Debord n’aimait que ceux qui voulaient saper l’ordre existant. Il a vécu la vie que nous aurions voulu vivre, nous confie Laurent Jullier, bonne chère, amitiés sincères, révolution d’arrière-salle de brasserie. Debord dit nos frustrations, nous venge des humiliations. Mais ça, ajoute-t-il, ce n’est pas le vrai Debord, c’est celui qu’il a voulu nous donner mais en vrai, notre héros a vécu la vie petite-bourgeoise commune à la plupart d’entre nous. Il lisait France-Soir tous les jours, appréciait Trust et Renaud et à la fin de ses jours fraternisait avec des inconnus qu’il rencontrait dans son bar de la rue Dauphine, et ce qu’il y a de remarquable dans sa vie, c’est que spectaculaire, il ne le fut pas, qu’il n’a pas offert de gages aux divers média d’époque, qu’on ne l’a jamais vu à la télévision ou en une de Paris-Match, qu’il est toujours resté dans l’ombre, mauvaise conscience de son temps.

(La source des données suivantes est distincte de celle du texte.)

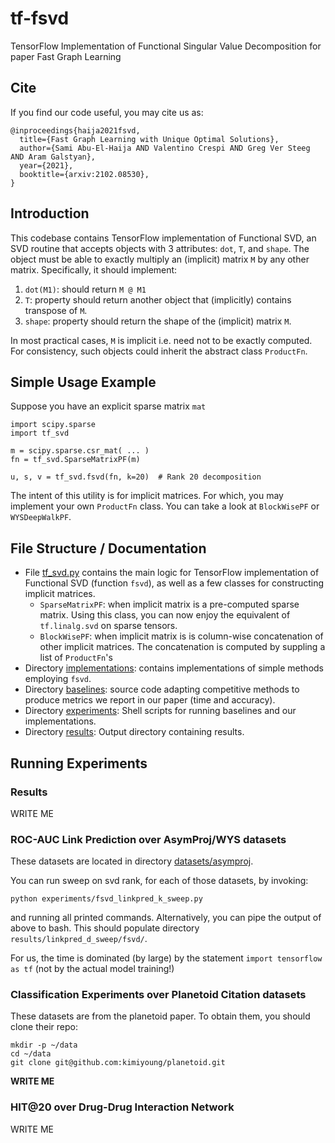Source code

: # tf-fsvd
TensorFlow Implementation of Functional Singular Value Decomposition for paper
Fast Graph Learning

## Cite
If you find our code useful, you may cite us as:

    @inproceedings{haija2021fsvd,
      title={Fast Graph Learning with Unique Optimal Solutions},
      author={Sami Abu-El-Haija AND Valentino Crespi AND Greg Ver Steeg AND Aram Galstyan},
      year={2021},
      booktitle={arxiv:2102.08530},
    }

## Introduction

This codebase contains TensorFlow implementation of Functional SVD, an SVD routine
that accepts objects with 3 attributes: `dot`, `T`, and `shape`.
The object must be able to exactly multiply an (implicit) matrix `M` by any other
matrix. Specifically, it should implement:

  1. `dot(M1)`: should return `M @ M1`
  1. `T`: property should return another object that (implicitly) contains transpose of `M`.
  1. `shape`: property should return the shape of the (implicit) matrix `M`.

In most practical cases, `M` is implicit i.e. need not to be exactly computed.
For consistency, such objects could inherit the abstract class `ProductFn`.



## Simple Usage Example

Suppose you have an explicit sparse matrix `mat`

    import scipy.sparse
    import tf_svd

    m = scipy.sparse.csr_mat( ... )
    fn = tf_svd.SparseMatrixPF(m)

    u, s, v = tf_svd.fsvd(fn, k=20)  # Rank 20 decomposition


The intent of this utility is for implicit matrices. For which, you may implement
your own `ProductFn` class. You can take a look at `BlockWisePF` or `WYSDeepWalkPF`.


## File Structure / Documentation

 * File [tf_svd.py](https://github.com/samihaija/tf-fsvd/blob/main/tf_svd.py) contains the main logic for TensorFlow implementation of
   Functional SVD (function `fsvd`), as well as a few classes for constructing
   implicit matrices.
   * `SparseMatrixPF`: when implicit matrix is a pre-computed sparse matrix.
     Using this class, you can now enjoy the equivalent of `tf.linalg.svd` on
     sparse tensors.
   * `BlockWisePF`: when implicit matrix is is column-wise concatenation of other
     implicit matrices. The concatenation is computed by suppling a list of `ProductFn`'s
 * Directory [implementations](https://github.com/samihaija/tf-fsvd/tree/main/implementations): contains implementations of simple methods employing `fsvd`.
 * Directory [baselines](https://github.com/samihaija/tf-fsvd/tree/main/baselines): source code adapting competitive methods to produce metrics
   we report in our paper (time and accuracy).
 * Directory [experiments](https://github.com/samihaija/tf-fsvd/tree/main/experiments): Shell scripts for running baselines and our implementations.
 * Directory [results](https://github.com/samihaija/tf-fsvd/tree/main/results): Output directory containing results.


## Running Experiments

### Results
WRITE ME

### ROC-AUC Link Prediction over AsymProj/WYS datasets
These datasets are located in directory [datasets/asymproj](https://github.com/samihaija/tf-fsvd/tree/main/datasets/asymproj).

You can run sweep on svd rank, for each of those datasets, by invoking:

    python experiments/fsvd_linkpred_k_sweep.py

and running all printed commands. Alternatively, you can pipe the output of above to bash. This should populate directory `results/linkpred_d_sweep/fsvd/`.

For us, the time is dominated (by large) by the statement `import tensorflow as tf` (not by the actual model training!)

### Classification Experiments over Planetoid Citation datasets
These datasets are from the planetoid paper. To obtain them, you should clone their repo:

    mkdir -p ~/data
    cd ~/data
    git clone git@github.com:kimiyoung/planetoid.git


**WRITE ME**

### HIT@20 over Drug-Drug Interaction Network
WRITE ME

La conclusion du commentateur

Les situationnistes savaient au fond d’eux-mêmes qu’ils ne gagneraient jamais, dit-il. Il y avait un fossé entre le prolétariat international et eux. Ils pensaient la question religieuse résolue, elle ne l’était pas. Déplorer le manque d’authenticité et le frelaté deviendrait au XXIème siècle le cliché par excellence de tous les réacs. La critique de la consommation est à présent un topos fatigué. Qui ne vilipende pas les médias, les selfies, les tweets, les posts, les influenceurs ou la dictature du look aujourd’hui?

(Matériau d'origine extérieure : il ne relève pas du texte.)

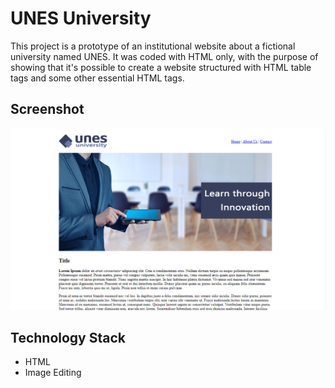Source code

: # UNES University

This project is a prototype of an institutional website about a fictional university named UNES. It was coded with HTML only, with the purpose of showing that it's possible to create a website structured with HTML table tags and some other essential HTML tags.

## Screenshot 

![Screenshot](Screenshot.png)

## Technology Stack

+ HTML
+ Image Editing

Ne pas laisser l’être se diluer dans l’avoir et encore moins dans le paraître, voilà l’essentiel de la leçon que Laurent Jullier retient du maitre de la Contre-Escarpe. C’était donc ça? Rien que de tristes banalités moralisantes? A chacun sans doute de s’en faire sa propre opinion.


«Debord», Laurent Jullier, Editions Les Pérégrines (collection «Icônes»), 128 pages.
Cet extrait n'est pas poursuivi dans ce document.